◆ Exercise directions
If a line of the records contains the string "begin", copy it out.
########
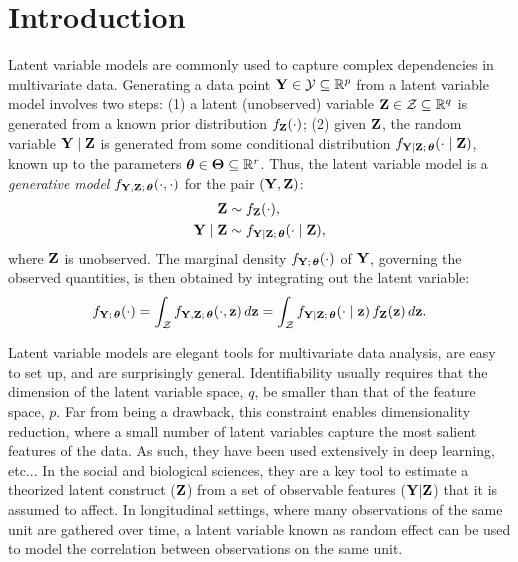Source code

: \documentclass[twoside,11pt]{article}
\begin{document}
\section{Introduction}
Latent variable models are commonly used to capture complex dependencies in multivariate data. 
Generating a data point $\Y \in \mathcal Y \subseteq \mathbb R^p$ from a latent variable model involves two steps: 
(1) a latent (unobserved) variable $\Z \in \mathcal Z \subseteq \mathbb R^q$ is generated from a known prior distribution $f_\Z(\cdot)$; 
(2) given $\Z$, the random variable $\Y \mid \Z$ is generated from some conditional distribution $f_{\Y \mid \Z;\,\bt}(\cdot \mid \Z)$, known up to the parameters $\bt \in \bm\Theta \subseteq \mathbb R^r$. 
Thus, the latent variable model is a \textit{generative model} $f_{\Y, \Z;\,\bt}(\cdot, \cdot)$ for the pair $(\Y, \Z)$:
%
\begin{align}
    \Z &\sim f_\Z(\cdot), \\
    \Y \mid \Z &\sim f_{\Y \mid \Z;\,\bt}(\cdot \mid \Z),
    \label{eqn:generative-model-general}
\end{align}
%
where $\Z$ is unobserved.
%
The marginal density $f_{\Y;\,\bt}(\cdot)$ of $\Y$, governing the observed quantities, is then obtained by integrating out the latent variable:
%
\begin{equation}
    f_{\Y;\,\bt}(\cdot) 
    = \int_{\mathcal Z} f_{\Y, \Z;\,\bt}(\cdot, \z)\, d\z 
    = \int_{\mathcal Z} f_{\Y \mid \Z;\,\bt}(\cdot \mid \z)\, f_\Z(\z)\, d\z.
\end{equation}

Latent variable models are elegant tools for multivariate data analysis, are easy to set up, and are surprisingly general. Identifiability usually requires that the dimension of the latent variable space, $q$, be smaller than that of the feature space, $p$. Far from being a drawback, this constraint enables dimensionality reduction, where a small number of latent variables capture the most salient features of the data. As such, they have been used extensively in deep learning, etc... In the social and biological sciences, they are a key tool to estimate a theorized latent construct ($\Z$) from a set of observable features ($\Y|\Z$) that it is assumed to affect. In longitudinal settings, where many observations of the same unit are gathered over time, a latent variable known as random effect can be used to model the correlation between observations on the same unit.
\end{document}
########
◆ Response area
\begin{document}
\begin{align}
\begin{equation}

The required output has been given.